Gottfried was born at Langenburg, Kingdom of Württemberg, the first child of Ernst II, Prince of Hohenlohe-Langenburg (1863–1950, son of Hermann, Prince of Hohenlohe-Langenburg and Princess Leopoldine of Baden) and his wife, Princess Alexandra of Edinburgh (daughter of Alfred, Duke of Saxe-Coburg and Gotha and Grand Duchess Maria Alexandrovna of Russia). Through his maternal grandparents, he was a great-grandson of Queen Victoria and of Tsar Alexander II.

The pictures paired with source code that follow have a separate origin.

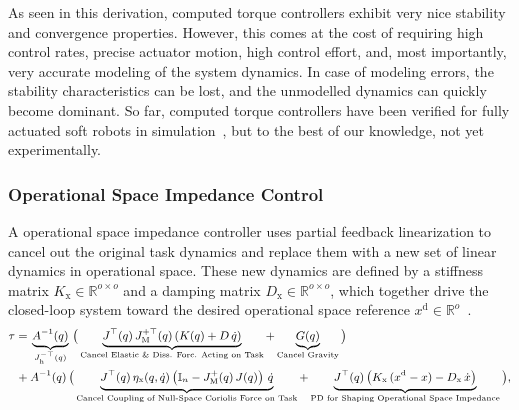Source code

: As seen in this derivation, computed torque controllers exhibit very nice stability and convergence properties. However, this comes at the cost of requiring high control rates, precise actuator motion, high control effort, and, most importantly, very accurate modeling of the system dynamics. In case of modeling errors, the stability characteristics can be lost, and the unmodelled dynamics can quickly become dominant.
So far, computed torque controllers have been verified for fully actuated soft robots in simulation~\citep{boyer2006macro, pustina2024unified}, but to the best of our knowledge, not yet experimentally.


\subsubsection{Operational Space Impedance Control}
A operational space impedance controller uses partial feedback linearization to cancel out the original task dynamics and replace them with a new set of linear dynamics in operational space. These new dynamics are defined by a stiffness matrix $K_\mathrm{x} \in \mathbb{R}^{o \times o}$ and a damping matrix $D_\mathrm{x} \in \mathbb{R}^{o \times o}$, which together drive the closed-loop system toward the desired operational space reference $x^\mathrm{d} \in \mathbb{R}^o$~\citep{khatib1987unified, della2020model}.
\begin{equation}\small
\begin{split}
    \tau =& \: \underbrace{A^{-1}(q)}_{J_\mathrm{h}^{-\top}(q)} \, \big ( \underbrace{J^\top(q) \, J_\mathrm{M}^{+\top}(q) \left ( K(q) + D \, \dot{q} \right )}_\text{Cancel Elastic \& Diss. Forc. Acting on Task} + \underbrace{G(q)}_\text{Cancel Gravity} \big )\\
    + & \: A^{-1}(q) \, \big ( \underbrace{J^\top(q) \, \eta_\mathrm{x}(q,\dot{q}) \left ( \mathbb{I}_n - J_\mathrm{M}^{+}(q) \, J(q)  \right ) \, \dot{q}}_\text{Cancel Coupling of Null-Space Coriolis Force on Task} + \underbrace{J^\top(q) \left ( K_\mathrm{x} \, (x^\mathrm{d} - x) - D_\mathrm{x} \, \dot{x} \right )}_{\text{PD for Shaping Operational Space Impedance}} \big ),
\end{split}
\end{equation}
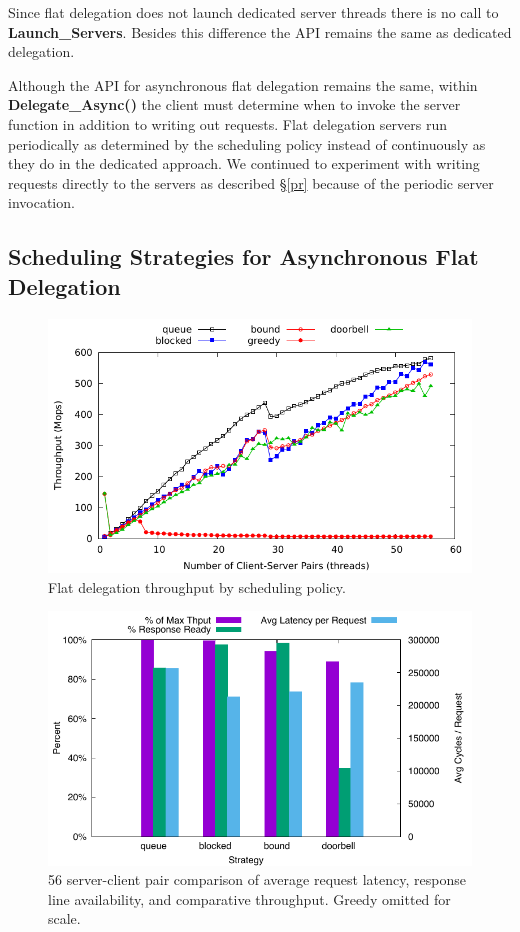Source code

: \documentclass{uicthesi}
\begin{document}
Since flat delegation does not launch dedicated server threads there is no call to \textbf{Launch\_Servers}. Besides this difference the API remains the same as dedicated delegation. 

Although the API for asynchronous flat delegation remains the same, within \textbf{Delegate\_Async()} the client must determine when to invoke the server function in addition to writing out requests. Flat delegation servers run periodically as determined by the scheduling policy instead of continuously as they do in the dedicated approach. We continued to experiment with writing requests directly to the servers as described \S\ref{pr} because of the periodic server invocation.

\subsection{Scheduling Strategies for Asynchronous Flat Delegation}  

\begin{figure}[ht!]
\centering
\includegraphics[width=0.9\columnwidth]{FIG/flat_delegation_strategy.pdf}
\caption{Flat delegation throughput by scheduling policy.}
\label{fig:flat_delegation_strategy}
\end{figure}

\begin{figure}[ht!]
\centering
\includegraphics[width=0.9\columnwidth]{FIG/flat_latency_56.pdf}
\caption{56 server-client pair comparison of average request latency, response line availability, and comparative throughput. Greedy omitted for scale.}
\label{fig:flat_latency_56}
\end{figure}
\end{document}
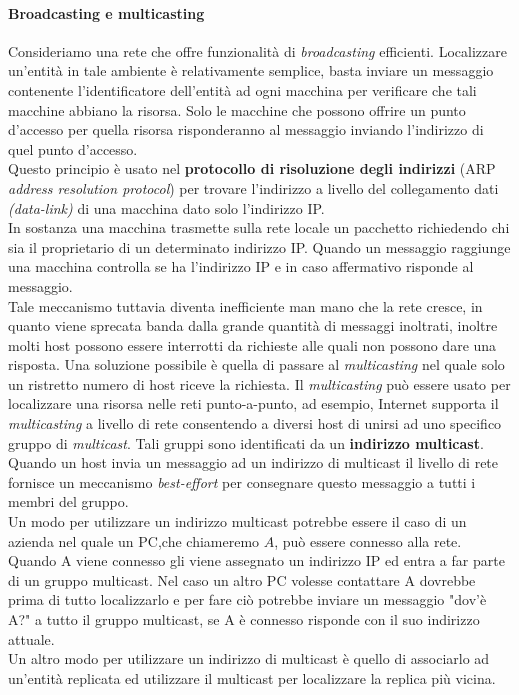 \paragraph{Broadcasting e multicasting}
Consideriamo una rete che offre funzionalità di \emph{broadcasting} efficienti. Localizzare un'entità in tale ambiente è relativamente semplice, basta inviare un messaggio contenente l'identificatore dell'entità ad ogni macchina per verificare che tali macchine abbiano la risorsa. Solo le macchine che possono offrire un punto d'accesso per quella risorsa risponderanno al messaggio inviando l'indirizzo di quel punto d'accesso.\\
Questo principio è usato nel \textbf{protocollo di risoluzione degli indirizzi} (ARP \emph{address resolution protocol}) per trovare l'indirizzo a livello del collegamento dati \emph{(data-link)} di una macchina dato solo l'indirizzo IP.\\
In sostanza una macchina trasmette sulla rete locale un pacchetto richiedendo chi sia il proprietario di un determinato indirizzo IP. Quando un messaggio raggiunge una macchina controlla se ha l'indirizzo IP e in caso affermativo risponde al messaggio.\\
Tale meccanismo tuttavia diventa inefficiente man mano che la rete cresce, in quanto viene sprecata banda dalla grande quantità di messaggi inoltrati, inoltre molti host possono essere interrotti da richieste alle quali non possono dare una risposta. Una soluzione possibile è quella di passare al \emph{multicasting} nel quale solo un ristretto numero di host riceve la richiesta. Il \emph{multicasting} può essere usato per localizzare una risorsa nelle reti punto-a-punto, ad esempio, Internet supporta il \emph{multicasting} a livello di rete consentendo a diversi host di unirsi ad uno specifico gruppo di \emph{multicast}. Tali gruppi sono identificati da un \textbf{indirizzo multicast}. Quando un host invia un messaggio ad un indirizzo di multicast il livello di rete fornisce un meccanismo \emph{best-effort} per consegnare questo messaggio a tutti i membri del gruppo.\\
Un modo per utilizzare un indirizzo multicast potrebbe essere il caso di un azienda nel quale un PC,che chiameremo $A$, può essere connesso alla rete. Quando A viene connesso gli viene assegnato un indirizzo IP ed entra a far parte di un gruppo multicast. Nel caso un altro PC volesse contattare A dovrebbe prima di tutto localizzarlo e per fare ciò potrebbe inviare un messaggio "dov'è A?" a tutto il gruppo multicast, se A è connesso risponde con il suo indirizzo attuale.\\
Un altro modo per utilizzare un indirizzo di multicast è quello di associarlo ad un'entità replicata ed utilizzare il multicast per localizzare la replica più vicina.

On 1 May 1937, he joined the Nazi Party the same day as his mother, with the membership number of 4023070. He served as an army officer in World War II, becoming severely injured at the Russian front. He was dismissed from the army after the abortive attempt on Adolf Hitler's life on 20 July 1944.

==Marriage and issue==
Gottfried was briefly engaged during 1927–28 to Gloria Morgan Vanderbilt, the widow of Reginald Claypoole Vanderbilt. That engagement was however repudiated. On 3 December 1930, Gottfried became engaged to Princess Margarita of Greece and Denmark. Margarita was the daughter of Prince Andrew of Greece and Denmark and his wife, Princess Alice of Battenberg. Gottfried and Margarita were second cousins once removed through Queen Victoria and third cousins through Nicholas I of Russia. Margarita's younger brother Prince Philip in 1947 married Princess Elizabeth, daughter of Gottfried's second cousin, King George VI. Elizabeth succeeded her father to the throne of the United Kingdom as Queen Elizabeth II.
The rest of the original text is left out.